S Dahl and T Aoki and A Banerjee and BP Uberuaga and RHR Castro, CHEMISTRY OF MATERIALS, 34, 7788-7798 (2022).

DOI: 10.1021/acs.chemmater.2c01246

Lithium-ion batteries continue to be a critical part of the search for enhanced energy storage solutions. Understanding the stability of interfaces (surfaces and grain boundaries) is one of the most crucial aspects of cathode design to improve the capacity and cyclability of batteries. Interfacial engineering through chemical modification offers the opportunity to create metastable states in the cathodes to inhibit common degradation mechanisms. Here, we demonstrate how atomistic simulations can effectively evaluate dopant interfacial segregation trends and be an effective predictive tool for cathode design despite the intrinsic approximations. We computationally studied two surfaces, 001 and 104, and grain boundaries, sigma 3 and sigma 5, of LiCoO(2 )to investigate the segregation potential and stabilization effect of dopants. Isovalent and aliovalent dopants (Mg2+, Ca2+, Sr2+, Sc3+, Y3+, Gd3+, La3+, Al3+, Ti4+, Sn4+, Zr4+, V5+) were studied by replacing the Co3+ sites in all four of the constructed interfaces. The segregation energies of the dopants increased with the ionic radius of the dopant. They exhibited a linear dependence on the ionic size for divalent, trivalent, and quadrivalent dopants for surfaces and grain boundaries.
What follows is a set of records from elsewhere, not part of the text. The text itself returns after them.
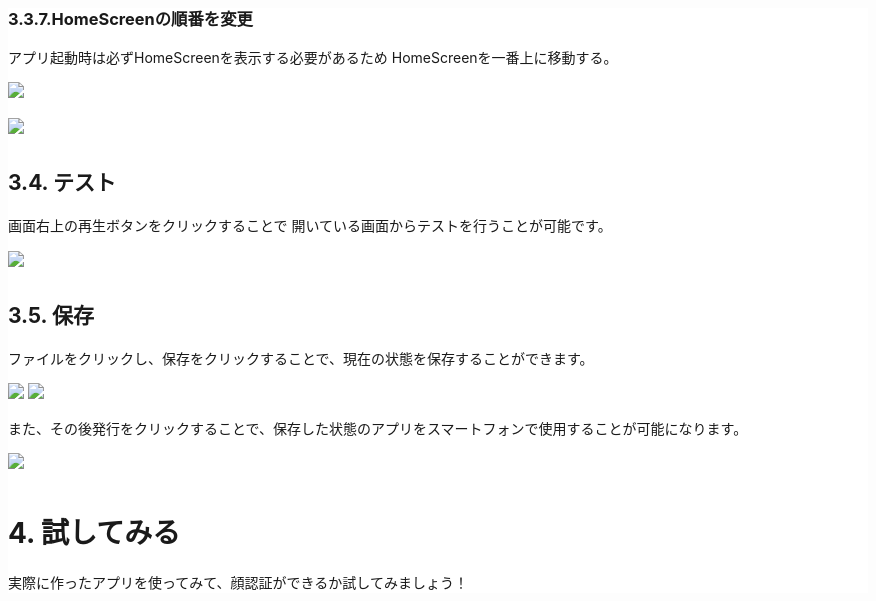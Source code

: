 ### 3.3.7.HomeScreenの順番を変更

アプリ起動時は必ずHomeScreenを表示する必要があるため
HomeScreenを一番上に移動する。

![](pasteimage/2020-03-17-07-23-43.png)

![](pasteimage/2020-03-17-07-24-14.png)


## 3.4. テスト

画面右上の再生ボタンをクリックすることで
開いている画面からテストを行うことが可能です。

![](pasteimage/2020-03-17-05-13-25.png)

## 3.5. 保存

ファイルをクリックし、保存をクリックすることで、現在の状態を保存することができます。

![](pasteimage/2020-03-17-05-14-40.png)
![](pasteimage/2020-03-17-05-16-04.png)

また、その後発行をクリックすることで、保存した状態のアプリをスマートフォンで使用することが可能になります。

![](pasteimage/2020-03-17-05-17-11.png)

# 4. 試してみる

実際に作ったアプリを使ってみて、顔認証ができるか試してみましょう！
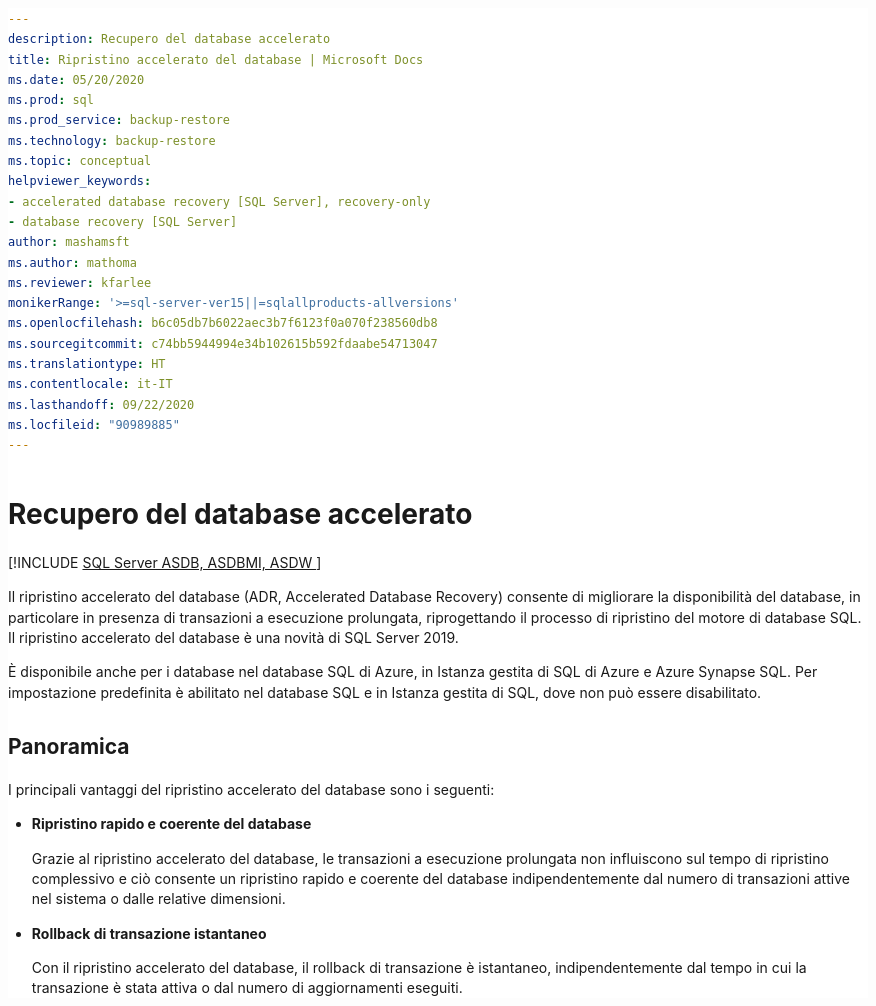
 ```yaml
---
description: Recupero del database accelerato
title: Ripristino accelerato del database | Microsoft Docs
ms.date: 05/20/2020
ms.prod: sql
ms.prod_service: backup-restore
ms.technology: backup-restore
ms.topic: conceptual
helpviewer_keywords:
- accelerated database recovery [SQL Server], recovery-only
- database recovery [SQL Server]
author: mashamsft
ms.author: mathoma
ms.reviewer: kfarlee
monikerRange: '>=sql-server-ver15||=sqlallproducts-allversions'
ms.openlocfilehash: b6c05db7b6022aec3b7f6123f0a070f238560db8
ms.sourcegitcommit: c74bb5944994e34b102615b592fdaabe54713047
ms.translationtype: HT
ms.contentlocale: it-IT
ms.lasthandoff: 09/22/2020
ms.locfileid: "90989885"
---
```

# <a name="accelerated-database-recovery"></a>Recupero del database accelerato

[!INCLUDE [SQL Server ASDB, ASDBMI, ASDW ](../includes/applies-to-version/sql-asdb-asdbmi-asa.md)]

Il ripristino accelerato del database (ADR, Accelerated Database Recovery) consente di migliorare la disponibilità del database, in particolare in presenza di transazioni a esecuzione prolungata, riprogettando il processo di ripristino del motore di database SQL. Il ripristino accelerato del database è una novità di SQL Server 2019. 

È disponibile anche per i database nel database SQL di Azure, in Istanza gestita di SQL di Azure e Azure Synapse SQL. Per impostazione predefinita è abilitato nel database SQL e in Istanza gestita di SQL, dove non può essere disabilitato. 

## <a name="overview"></a>Panoramica

I principali vantaggi del ripristino accelerato del database sono i seguenti:

- **Ripristino rapido e coerente del database**

  Grazie al ripristino accelerato del database, le transazioni a esecuzione prolungata non influiscono sul tempo di ripristino complessivo e ciò consente un ripristino rapido e coerente del database indipendentemente dal numero di transazioni attive nel sistema o dalle relative dimensioni.

- **Rollback di transazione istantaneo**

  Con il ripristino accelerato del database, il rollback di transazione è istantaneo, indipendentemente dal tempo in cui la transazione è stata attiva o dal numero di aggiornamenti eseguiti.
The magnitude of the segregation potential also depended on the surface chemistry and grain boundary structure, showing higher segregation energies for the sigma 5 grain boundary compared with the lower energy sigma 3 boundary and higher for the 104 surface compared to the 001. Lanthanum-doped nanoparticles were synthesized and imaged with scanning transmission electron microscopy-electron energy loss spectroscopy (STEM-EELS) to validate the computational results, revealing the predicted lanthanum enrichment at grain boundaries and both the 001 and the 104 surfaces.